─── Records for this exercise
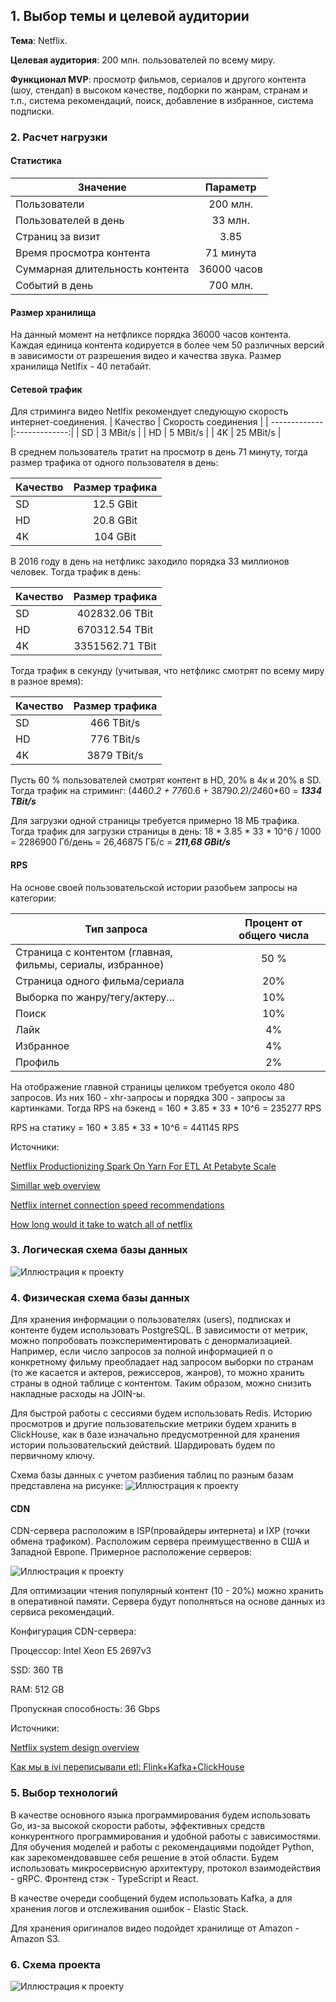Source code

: ## 1. Выбор темы и целевой аудитории
**Тема**: Netflix.

**Целевая аудитория**: 200 млн. пользователей по всему миру.

**Функционал MVP**: просмотр фильмов, сериалов и другого контента (шоу, стендап) в высоком качестве, подборки по жанрам, странам и т.п., система рекомендаций, поиск, добавление в избранное, система подписки.

### 2. Расчет нагрузки

#### Статистика
| Значение       | Параметр |
| ------------- |:-------------:| 
| Пользователи    | 200 млн.|
| Пользователей в день     | 33 млн.      | 
| Страниц за визит  | 3.85 | 
| Время просмотра контента | 71 минута    |
| Суммарная длительность контента | 36000 часов  |
| Событий в день | 700 млн.|

#### Размер хранилища
На данный момент на нетфликсе порядка 36000 часов контента. Каждая единица контента кодируется в более чем 50 различных версий в зависимости от разрешения видео и качества звука. Размер хранилища Netlfix - 40 петабайт.

#### Сетевой трафик
Для стриминга видео Netlfix рекомендует следующую скорость интернет-соединения.
| Качество       | Скорость соединения |
| ------------- |:-------------:| 
| SD     | 3 MBit/s |
| HD      | 5 MBit/s      | 
| 4K | 25 MBit/s    |

В среднем пользователь тратит на просмотр в день 71 минуту, тогда размер трафика от одного пользователя в день:

| Качество       | Размер трафика |
| ------------- |:-------------:| 
| SD     | 12.5 GBit |
| HD      | 20.8 GBit     | 
| 4K | 104 GBit    |

В 2016 году в день на нетфликс заходило порядка 33 миллионов человек. Тогда трафик в день:

| Качество       | Размер трафика |
| ------------- |:-------------:| 
| SD | 402832.06  TBit |
| HD | 670312.54 TBit| 
| 4K | 3351562.71 TBit|

Тогда трафик в секунду (учитывая, что нетфликс смотрят по всему миру в разное время):

| Качество       | Размер трафика |
| ------------- | :-------------: | 
| SD | 466 TBit/s |
| HD | 776 TBit/s| 
| 4K | 3879 TBit/s|

Пусть 60 % пользователей смотрят контент в HD, 20% в 4к и 20% в SD.
Тогда трафик на стриминг: (446*0.2 + 776*0.6 + 3879*0.2)/24*60*60 = ***1334 TBit/s***

Для загрузки одной страницы требуется примерно 18 МБ трафика. 
Тогда трафик для загрузки страницы в день:
18 * 3.85 * 33 * 10^6 / 1000 = 2286900 Гб/день = 26,46875 ГБ/с = ***211,68 GBit/s***

#### RPS
На основе своей пользовательской истории разобьем запросы на категории:

| Тип запроса       | Процент от общего числа |
| ------------- | :-------------: | 
| Страница с контентом (главная, фильмы, сериалы, избранное) | 50 % |
| Страница одного фильма/сериала | 20% |
| Выборка по жанру/тегу/актеру... | 10% |
| Поиск | 10% |
| Лайк | 4% |
| Избранное | 4% |
| Профиль | 2% |


На отображение главной страницы целиком требуется около 480 запросов. Из них 160 - xhr-запросы и порядка 300 - запросы за картинками.
Тогда RPS на бэкенд = 160 * 3.85 * 33 * 10^6 = 235277 RPS

RPS на статику = 160 * 3.85 * 33 * 10^6 = 441145 RPS


Источники:

[Netflix Productionizing Spark On Yarn For ETL At Petabyte Scale](https://youtu.be/TY3_G4SFhGo?t=113)

[Simillar web overview](https://account.similarweb.com/login?returnUrl=https%3A%2F%2Fpro.similarweb.com%2F#/marketing/competitiveanalysis/overview/website-performance/netflix.com/*/643/3m?webSource=Total)

[Netflix internet connection speed recommendations](https://help.netflix.com/en/node/306)

[How long would it take to watch all of netflix](https://www.whats-on-netflix.com/news/how-long-would-it-take-to-watch-all-of-netflix/)




### 3. Логическая схема базы данных
![Иллюстрация к проекту](https://github.com/Moxxx1e/technopark_highload/raw/main/img/netflix_schema_3.png)

### 4. Физическая схема базы данных
Для хранения информации о пользователях (users), подписках и контенте будем использовать PostgreSQL. В зависимости от метрик, можно попробовать поэкспериментировать с денормализацией. Например, если число запросов за полной информацией п о конкретному фильму преобладает над запросом выборки по странам (то же касается и актеров, режиссеров, жанров), то можно хранить страны в одной таблице с контентом. Таким образом, можно снизить накладные расходы на JOIN-ы. 

Для быстрой работы с сессиями будем использовать Redis. Историю просмотров и другие пользовательские метрики будем хранить в ClickHouse, как в базе изначально предусмотренной для хранения истории пользовательский действий. Шардировать будем по первичному ключу. 

Схема базы данных с учетом разбиения таблиц по разным базам представлена на рисунке:
![Иллюстрация к проекту](https://github.com/Moxxx1e/technopark_highload/raw/main/img/phys_db.png)

#### CDN

CDN-сервера расположим в ISP(провайдеры интернета) и IXP (точки обмена трафиком). Расположим сервера преимущественно в США и Западной Европе. Примерное расположение серверов:

![Иллюстрация к проекту](https://github.com/Moxxx1e/technopark_highload/raw/main/img/netflix_cdn_map.jpeg)

Для оптимизации чтения популярный контент (10 - 20%) можно хранить в оперативной памяти. Сервера будут пополняться на основе данных из сервиса рекомендаций.

Конфигурация CDN-сервера:

Процессор: Intel Xeon E5 2697v3

SSD: 360 TB

RAM: 512 GB

Пропускная способность: 36 Gbps



Источники:

[Netflix system design overview](https://medium.com/@narengowda/netflix-system-design-dbec30fede8d)

[Как мы в ivi переписывали etl: Flink+Kafka+ClickHouse](https://habr.com/ru/company/ivi/blog/347408/)

### 5. Выбор технологий
В качестве основного языка программирования будем использовать Go, из-за высокой скорости работы, эффективных средств конкурентного программирования и удобной работы с зависимостями. Для обучения моделей и работы с рекомендациями подойдет Python, как зарекомендовавшее себя решение в этой области. 
Будем использовать микросервисную архитектуру, протокол взаимодействия - gRPC. Фронтенд стэк - TypeScript и React.

В качестве очереди сообщений будем использовать Kafka, а для хранения логов и отслеживания ошибок - Elastic Stack. 

Для хранения оригиналов видео подойдет хранилище от Amazon - Amazon S3.

### 6. Схема проекта
![Иллюстрация к проекту](https://github.com/Moxxx1e/technopark_highload/raw/main/img/netflix_arch_1.png)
──────
◆ Your instructions
Give back exactly the lines above starting at the line where "Скорость соединения |" appears and ending at the line where "Тогда трафик для" appears, both included, with no other lines.

◆ Written answer
| Качество       | Скорость соединения |
| ------------- |:-------------:| 
| SD     | 3 MBit/s |
| HD      | 5 MBit/s      | 
| 4K | 25 MBit/s    |

В среднем пользователь тратит на просмотр в день 71 минуту, тогда размер трафика от одного пользователя в день:

| Качество       | Размер трафика |
| ------------- |:-------------:| 
| SD     | 12.5 GBit |
| HD      | 20.8 GBit     | 
| 4K | 104 GBit    |

В 2016 году в день на нетфликс заходило порядка 33 миллионов человек. Тогда трафик в день:

| Качество       | Размер трафика |
| ------------- |:-------------:| 
| SD | 402832.06  TBit |
| HD | 670312.54 TBit| 
| 4K | 3351562.71 TBit|

Тогда трафик в секунду (учитывая, что нетфликс смотрят по всему миру в разное время):

| Качество       | Размер трафика |
| ------------- | :-------------: | 
| SD | 466 TBit/s |
| HD | 776 TBit/s| 
| 4K | 3879 TBit/s|

Пусть 60 % пользователей смотрят контент в HD, 20% в 4к и 20% в SD.
Тогда трафик на стриминг: (446*0.2 + 776*0.6 + 3879*0.2)/24*60*60 = ***1334 TBit/s***

Для загрузки одной страницы требуется примерно 18 МБ трафика. 
Тогда трафик для загрузки страницы в день:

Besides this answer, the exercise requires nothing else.